§ **Records shown**:
━━━━━━━━━━

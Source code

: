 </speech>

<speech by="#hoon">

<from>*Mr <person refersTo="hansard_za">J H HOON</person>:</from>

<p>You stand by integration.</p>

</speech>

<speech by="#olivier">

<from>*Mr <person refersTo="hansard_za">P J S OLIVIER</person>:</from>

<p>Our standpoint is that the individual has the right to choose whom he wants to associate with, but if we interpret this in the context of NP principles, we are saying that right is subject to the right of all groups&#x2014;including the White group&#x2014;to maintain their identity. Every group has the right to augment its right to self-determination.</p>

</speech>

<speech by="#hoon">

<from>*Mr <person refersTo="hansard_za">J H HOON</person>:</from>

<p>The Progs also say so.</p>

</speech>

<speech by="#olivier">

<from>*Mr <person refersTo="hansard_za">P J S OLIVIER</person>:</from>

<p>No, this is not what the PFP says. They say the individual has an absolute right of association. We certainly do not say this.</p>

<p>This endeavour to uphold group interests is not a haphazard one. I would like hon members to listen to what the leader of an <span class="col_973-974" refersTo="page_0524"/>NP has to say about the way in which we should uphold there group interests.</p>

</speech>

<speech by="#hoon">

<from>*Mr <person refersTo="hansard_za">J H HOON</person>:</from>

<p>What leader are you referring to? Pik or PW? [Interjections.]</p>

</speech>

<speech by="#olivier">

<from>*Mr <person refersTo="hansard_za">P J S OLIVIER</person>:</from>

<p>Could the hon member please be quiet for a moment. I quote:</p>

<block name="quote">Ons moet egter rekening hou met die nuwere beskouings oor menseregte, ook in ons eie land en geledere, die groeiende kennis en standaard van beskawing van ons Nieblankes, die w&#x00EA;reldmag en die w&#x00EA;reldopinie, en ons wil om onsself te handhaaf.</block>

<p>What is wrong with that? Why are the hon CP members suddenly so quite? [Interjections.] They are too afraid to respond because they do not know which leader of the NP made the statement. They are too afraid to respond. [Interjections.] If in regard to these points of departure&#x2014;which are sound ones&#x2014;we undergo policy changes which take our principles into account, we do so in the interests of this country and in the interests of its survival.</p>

━━━━━━━━━━

§ **Task prompt**: Your answer must be an exact transcription of every record above.

§ **Expected output**:
Source code

: </speech>

<speech by="#hoon">

<from>*Mr <person refersTo="hansard_za">J H HOON</person>:</from>

<p>You stand by integration.</p>

</speech>

<speech by="#olivier">

<from>*Mr <person refersTo="hansard_za">P J S OLIVIER</person>:</from>

<p>Our standpoint is that the individual has the right to choose whom he wants to associate with, but if we interpret this in the context of NP principles, we are saying that right is subject to the right of all groups&#x2014;including the White group&#x2014;to maintain their identity. Every group has the right to augment its right to self-determination.</p>

</speech>

<speech by="#hoon">

<from>*Mr <person refersTo="hansard_za">J H HOON</person>:</from>

<p>The Progs also say so.</p>

</speech>

<speech by="#olivier">

<from>*Mr <person refersTo="hansard_za">P J S OLIVIER</person>:</from>

<p>No, this is not what the PFP says. They say the individual has an absolute right of association. We certainly do not say this.</p>

<p>This endeavour to uphold group interests is not a haphazard one. I would like hon members to listen to what the leader of an <span class="col_973-974" refersTo="page_0524"/>NP has to say about the way in which we should uphold there group interests.</p>

</speech>

<speech by="#hoon">

<from>*Mr <person refersTo="hansard_za">J H HOON</person>:</from>

<p>What leader are you referring to? Pik or PW? [Interjections.]</p>

</speech>

<speech by="#olivier">

<from>*Mr <person refersTo="hansard_za">P J S OLIVIER</person>:</from>

<p>Could the hon member please be quiet for a moment. I quote:</p>

<block name="quote">Ons moet egter rekening hou met die nuwere beskouings oor menseregte, ook in ons eie land en geledere, die groeiende kennis en standaard van beskawing van ons Nieblankes, die w&#x00EA;reldmag en die w&#x00EA;reldopinie, en ons wil om onsself te handhaaf.</block>

<p>What is wrong with that? Why are the hon CP members suddenly so quite? [Interjections.] They are too afraid to respond because they do not know which leader of the NP made the statement. They are too afraid to respond. [Interjections.] If in regard to these points of departure&#x2014;which are sound ones&#x2014;we undergo policy changes which take our principles into account, we do so in the interests of this country and in the interests of its survival.</p>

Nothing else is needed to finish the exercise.